» **Exercise instructions**: Filter the entries below down to the lines that hold "item".

[Stored data entries]
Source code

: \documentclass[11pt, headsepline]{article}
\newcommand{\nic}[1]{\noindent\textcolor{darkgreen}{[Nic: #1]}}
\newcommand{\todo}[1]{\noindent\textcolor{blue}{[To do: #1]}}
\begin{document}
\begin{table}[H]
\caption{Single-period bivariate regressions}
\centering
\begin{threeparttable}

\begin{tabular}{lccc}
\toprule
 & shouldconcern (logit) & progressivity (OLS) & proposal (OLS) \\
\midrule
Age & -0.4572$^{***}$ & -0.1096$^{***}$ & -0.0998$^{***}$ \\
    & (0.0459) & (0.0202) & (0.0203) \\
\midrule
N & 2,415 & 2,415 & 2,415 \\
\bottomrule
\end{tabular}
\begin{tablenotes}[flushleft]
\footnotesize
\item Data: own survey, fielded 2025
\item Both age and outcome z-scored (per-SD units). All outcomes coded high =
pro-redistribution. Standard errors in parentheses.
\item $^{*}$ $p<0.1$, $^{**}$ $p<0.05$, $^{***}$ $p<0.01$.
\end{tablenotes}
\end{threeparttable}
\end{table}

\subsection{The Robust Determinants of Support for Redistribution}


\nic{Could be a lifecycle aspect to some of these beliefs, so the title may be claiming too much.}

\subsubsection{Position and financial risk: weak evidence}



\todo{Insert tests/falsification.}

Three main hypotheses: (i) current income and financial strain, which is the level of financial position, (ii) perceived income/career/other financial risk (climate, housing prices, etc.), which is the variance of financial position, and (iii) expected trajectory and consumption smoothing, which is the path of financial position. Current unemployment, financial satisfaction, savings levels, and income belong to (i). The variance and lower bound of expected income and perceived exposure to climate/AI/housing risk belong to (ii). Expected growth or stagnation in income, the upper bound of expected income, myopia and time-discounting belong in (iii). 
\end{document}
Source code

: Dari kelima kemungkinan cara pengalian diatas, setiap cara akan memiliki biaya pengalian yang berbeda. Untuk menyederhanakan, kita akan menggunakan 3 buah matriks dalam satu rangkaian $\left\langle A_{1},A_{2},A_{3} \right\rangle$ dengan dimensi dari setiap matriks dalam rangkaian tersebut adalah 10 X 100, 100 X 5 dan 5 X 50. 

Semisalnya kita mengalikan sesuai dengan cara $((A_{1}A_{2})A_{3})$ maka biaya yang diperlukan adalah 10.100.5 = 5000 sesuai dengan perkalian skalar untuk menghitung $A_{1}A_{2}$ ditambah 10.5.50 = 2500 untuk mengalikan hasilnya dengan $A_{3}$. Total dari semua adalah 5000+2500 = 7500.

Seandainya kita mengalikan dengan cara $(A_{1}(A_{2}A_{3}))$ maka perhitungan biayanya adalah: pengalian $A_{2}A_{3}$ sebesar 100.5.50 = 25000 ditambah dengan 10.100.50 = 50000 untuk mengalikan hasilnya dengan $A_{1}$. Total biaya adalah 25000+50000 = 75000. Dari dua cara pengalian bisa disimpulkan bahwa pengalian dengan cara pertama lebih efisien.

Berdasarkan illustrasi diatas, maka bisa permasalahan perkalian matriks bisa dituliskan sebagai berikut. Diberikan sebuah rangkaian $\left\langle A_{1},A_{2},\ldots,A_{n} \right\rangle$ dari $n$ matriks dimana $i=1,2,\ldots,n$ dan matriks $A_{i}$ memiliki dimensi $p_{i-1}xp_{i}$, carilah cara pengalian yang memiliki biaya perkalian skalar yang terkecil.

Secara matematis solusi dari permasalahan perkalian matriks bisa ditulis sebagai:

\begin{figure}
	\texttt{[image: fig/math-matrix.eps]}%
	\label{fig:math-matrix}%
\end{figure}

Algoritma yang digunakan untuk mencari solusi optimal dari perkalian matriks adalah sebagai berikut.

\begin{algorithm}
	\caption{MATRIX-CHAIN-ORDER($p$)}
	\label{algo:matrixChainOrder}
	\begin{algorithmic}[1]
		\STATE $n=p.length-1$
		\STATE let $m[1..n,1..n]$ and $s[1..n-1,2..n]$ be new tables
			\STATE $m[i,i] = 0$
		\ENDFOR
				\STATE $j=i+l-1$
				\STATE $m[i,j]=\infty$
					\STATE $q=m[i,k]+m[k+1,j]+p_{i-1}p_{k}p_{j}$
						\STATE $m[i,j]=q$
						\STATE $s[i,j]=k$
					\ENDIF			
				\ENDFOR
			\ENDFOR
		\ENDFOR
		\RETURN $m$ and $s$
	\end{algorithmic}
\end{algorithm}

» **Response**:
\item Data: own survey, fielded 2025
\item Both age and outcome z-scored (per-SD units). All outcomes coded high =
\item $^{*}$ $p<0.1$, $^{**}$ $p<0.05$, $^{***}$ $p<0.01$.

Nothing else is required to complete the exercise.